+++ Excerpted data +++
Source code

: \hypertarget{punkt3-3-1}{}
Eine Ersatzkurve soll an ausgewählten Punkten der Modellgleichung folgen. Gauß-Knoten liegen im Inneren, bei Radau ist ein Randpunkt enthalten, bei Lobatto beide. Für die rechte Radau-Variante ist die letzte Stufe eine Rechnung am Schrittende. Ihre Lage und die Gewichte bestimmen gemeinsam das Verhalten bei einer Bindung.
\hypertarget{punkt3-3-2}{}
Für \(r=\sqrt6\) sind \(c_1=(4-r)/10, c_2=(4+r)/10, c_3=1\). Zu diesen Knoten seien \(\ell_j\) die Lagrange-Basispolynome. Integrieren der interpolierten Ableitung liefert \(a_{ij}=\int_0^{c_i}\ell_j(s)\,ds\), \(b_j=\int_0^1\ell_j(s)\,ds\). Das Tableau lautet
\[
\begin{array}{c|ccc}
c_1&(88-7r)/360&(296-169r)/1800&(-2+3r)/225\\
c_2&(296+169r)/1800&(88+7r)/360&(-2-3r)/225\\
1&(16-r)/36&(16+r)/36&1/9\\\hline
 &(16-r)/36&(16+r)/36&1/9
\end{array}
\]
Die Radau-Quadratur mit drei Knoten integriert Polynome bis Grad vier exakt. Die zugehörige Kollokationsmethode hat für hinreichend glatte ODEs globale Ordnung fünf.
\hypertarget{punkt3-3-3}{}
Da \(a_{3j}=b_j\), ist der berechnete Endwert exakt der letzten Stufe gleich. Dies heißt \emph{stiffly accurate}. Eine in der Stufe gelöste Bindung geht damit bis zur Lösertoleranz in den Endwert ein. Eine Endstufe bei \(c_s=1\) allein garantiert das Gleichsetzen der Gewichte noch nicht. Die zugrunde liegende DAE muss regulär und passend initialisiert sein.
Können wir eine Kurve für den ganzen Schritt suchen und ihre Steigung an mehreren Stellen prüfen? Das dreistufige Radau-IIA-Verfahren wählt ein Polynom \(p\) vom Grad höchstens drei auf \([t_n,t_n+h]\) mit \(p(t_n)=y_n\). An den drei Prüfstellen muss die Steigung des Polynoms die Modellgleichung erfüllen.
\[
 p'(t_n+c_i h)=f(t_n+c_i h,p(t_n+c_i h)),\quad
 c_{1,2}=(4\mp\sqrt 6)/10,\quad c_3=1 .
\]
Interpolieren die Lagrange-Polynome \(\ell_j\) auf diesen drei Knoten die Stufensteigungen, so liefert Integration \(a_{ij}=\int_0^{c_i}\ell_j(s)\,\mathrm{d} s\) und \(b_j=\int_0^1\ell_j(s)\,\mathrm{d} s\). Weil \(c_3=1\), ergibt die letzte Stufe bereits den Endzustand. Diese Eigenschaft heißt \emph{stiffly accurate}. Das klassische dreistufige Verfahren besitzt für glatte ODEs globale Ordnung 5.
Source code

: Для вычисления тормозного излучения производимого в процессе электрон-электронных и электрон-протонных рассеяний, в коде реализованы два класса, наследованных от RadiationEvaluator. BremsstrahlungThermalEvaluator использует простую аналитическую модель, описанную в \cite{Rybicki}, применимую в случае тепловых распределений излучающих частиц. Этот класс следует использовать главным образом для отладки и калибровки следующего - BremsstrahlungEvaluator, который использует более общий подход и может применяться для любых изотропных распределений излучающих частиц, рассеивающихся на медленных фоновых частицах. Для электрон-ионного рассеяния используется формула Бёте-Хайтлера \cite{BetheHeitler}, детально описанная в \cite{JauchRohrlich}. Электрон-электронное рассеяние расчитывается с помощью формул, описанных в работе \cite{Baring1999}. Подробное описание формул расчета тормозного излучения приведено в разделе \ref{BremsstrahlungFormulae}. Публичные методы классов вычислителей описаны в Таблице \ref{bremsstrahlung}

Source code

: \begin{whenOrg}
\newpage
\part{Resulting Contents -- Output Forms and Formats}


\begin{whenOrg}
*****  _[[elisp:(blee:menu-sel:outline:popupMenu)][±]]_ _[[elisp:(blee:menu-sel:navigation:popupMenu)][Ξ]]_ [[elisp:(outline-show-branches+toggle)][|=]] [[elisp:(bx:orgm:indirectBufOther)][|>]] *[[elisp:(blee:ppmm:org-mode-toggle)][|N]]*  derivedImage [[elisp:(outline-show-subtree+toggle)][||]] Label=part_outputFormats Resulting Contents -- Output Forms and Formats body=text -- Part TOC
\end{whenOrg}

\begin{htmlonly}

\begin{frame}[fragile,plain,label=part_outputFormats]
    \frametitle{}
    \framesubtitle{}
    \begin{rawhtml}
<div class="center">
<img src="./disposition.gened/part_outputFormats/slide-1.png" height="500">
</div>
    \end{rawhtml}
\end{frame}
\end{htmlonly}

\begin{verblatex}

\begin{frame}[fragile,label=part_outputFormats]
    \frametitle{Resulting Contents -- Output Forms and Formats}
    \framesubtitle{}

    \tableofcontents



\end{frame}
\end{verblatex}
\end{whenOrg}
+++
> _Instructions for the task_
Every entry above must appear again in the reply, exactly as it stands.

> _Answer section_
Source code

: \hypertarget{punkt3-3-1}{}
Eine Ersatzkurve soll an ausgewählten Punkten der Modellgleichung folgen. Gauß-Knoten liegen im Inneren, bei Radau ist ein Randpunkt enthalten, bei Lobatto beide. Für die rechte Radau-Variante ist die letzte Stufe eine Rechnung am Schrittende. Ihre Lage und die Gewichte bestimmen gemeinsam das Verhalten bei einer Bindung.
\hypertarget{punkt3-3-2}{}
Für \(r=\sqrt6\) sind \(c_1=(4-r)/10, c_2=(4+r)/10, c_3=1\). Zu diesen Knoten seien \(\ell_j\) die Lagrange-Basispolynome. Integrieren der interpolierten Ableitung liefert \(a_{ij}=\int_0^{c_i}\ell_j(s)\,ds\), \(b_j=\int_0^1\ell_j(s)\,ds\). Das Tableau lautet
\[
\begin{array}{c|ccc}
c_1&(88-7r)/360&(296-169r)/1800&(-2+3r)/225\\
c_2&(296+169r)/1800&(88+7r)/360&(-2-3r)/225\\
1&(16-r)/36&(16+r)/36&1/9\\\hline
 &(16-r)/36&(16+r)/36&1/9
\end{array}
\]
Die Radau-Quadratur mit drei Knoten integriert Polynome bis Grad vier exakt. Die zugehörige Kollokationsmethode hat für hinreichend glatte ODEs globale Ordnung fünf.
\hypertarget{punkt3-3-3}{}
Da \(a_{3j}=b_j\), ist der berechnete Endwert exakt der letzten Stufe gleich. Dies heißt \emph{stiffly accurate}. Eine in der Stufe gelöste Bindung geht damit bis zur Lösertoleranz in den Endwert ein. Eine Endstufe bei \(c_s=1\) allein garantiert das Gleichsetzen der Gewichte noch nicht. Die zugrunde liegende DAE muss regulär und passend initialisiert sein.
Können wir eine Kurve für den ganzen Schritt suchen und ihre Steigung an mehreren Stellen prüfen? Das dreistufige Radau-IIA-Verfahren wählt ein Polynom \(p\) vom Grad höchstens drei auf \([t_n,t_n+h]\) mit \(p(t_n)=y_n\). An den drei Prüfstellen muss die Steigung des Polynoms die Modellgleichung erfüllen.
\[
 p'(t_n+c_i h)=f(t_n+c_i h,p(t_n+c_i h)),\quad
 c_{1,2}=(4\mp\sqrt 6)/10,\quad c_3=1 .
\]
Interpolieren die Lagrange-Polynome \(\ell_j\) auf diesen drei Knoten die Stufensteigungen, so liefert Integration \(a_{ij}=\int_0^{c_i}\ell_j(s)\,\mathrm{d} s\) und \(b_j=\int_0^1\ell_j(s)\,\mathrm{d} s\). Weil \(c_3=1\), ergibt die letzte Stufe bereits den Endzustand. Diese Eigenschaft heißt \emph{stiffly accurate}. Das klassische dreistufige Verfahren besitzt für glatte ODEs globale Ordnung 5.
Source code

: Для вычисления тормозного излучения производимого в процессе электрон-электронных и электрон-протонных рассеяний, в коде реализованы два класса, наследованных от RadiationEvaluator. BremsstrahlungThermalEvaluator использует простую аналитическую модель, описанную в \cite{Rybicki}, применимую в случае тепловых распределений излучающих частиц. Этот класс следует использовать главным образом для отладки и калибровки следующего - BremsstrahlungEvaluator, который использует более общий подход и может применяться для любых изотропных распределений излучающих частиц, рассеивающихся на медленных фоновых частицах. Для электрон-ионного рассеяния используется формула Бёте-Хайтлера \cite{BetheHeitler}, детально описанная в \cite{JauchRohrlich}. Электрон-электронное рассеяние расчитывается с помощью формул, описанных в работе \cite{Baring1999}. Подробное описание формул расчета тормозного излучения приведено в разделе \ref{BremsstrahlungFormulae}. Публичные методы классов вычислителей описаны в Таблице \ref{bremsstrahlung}

Source code

: \begin{whenOrg}
\newpage
\part{Resulting Contents -- Output Forms and Formats}


\begin{whenOrg}
*****  _[[elisp:(blee:menu-sel:outline:popupMenu)][±]]_ _[[elisp:(blee:menu-sel:navigation:popupMenu)][Ξ]]_ [[elisp:(outline-show-branches+toggle)][|=]] [[elisp:(bx:orgm:indirectBufOther)][|>]] *[[elisp:(blee:ppmm:org-mode-toggle)][|N]]*  derivedImage [[elisp:(outline-show-subtree+toggle)][||]] Label=part_outputFormats Resulting Contents -- Output Forms and Formats body=text -- Part TOC
\end{whenOrg}

\begin{htmlonly}

\begin{frame}[fragile,plain,label=part_outputFormats]
    \frametitle{}
    \framesubtitle{}
    \begin{rawhtml}
<div class="center">
<img src="./disposition.gened/part_outputFormats/slide-1.png" height="500">
</div>
    \end{rawhtml}
\end{frame}
\end{htmlonly}

\begin{verblatex}

\begin{frame}[fragile,label=part_outputFormats]
    \frametitle{Resulting Contents -- Output Forms and Formats}
    \framesubtitle{}

    \tableofcontents



\end{frame}
\end{verblatex}
\end{whenOrg}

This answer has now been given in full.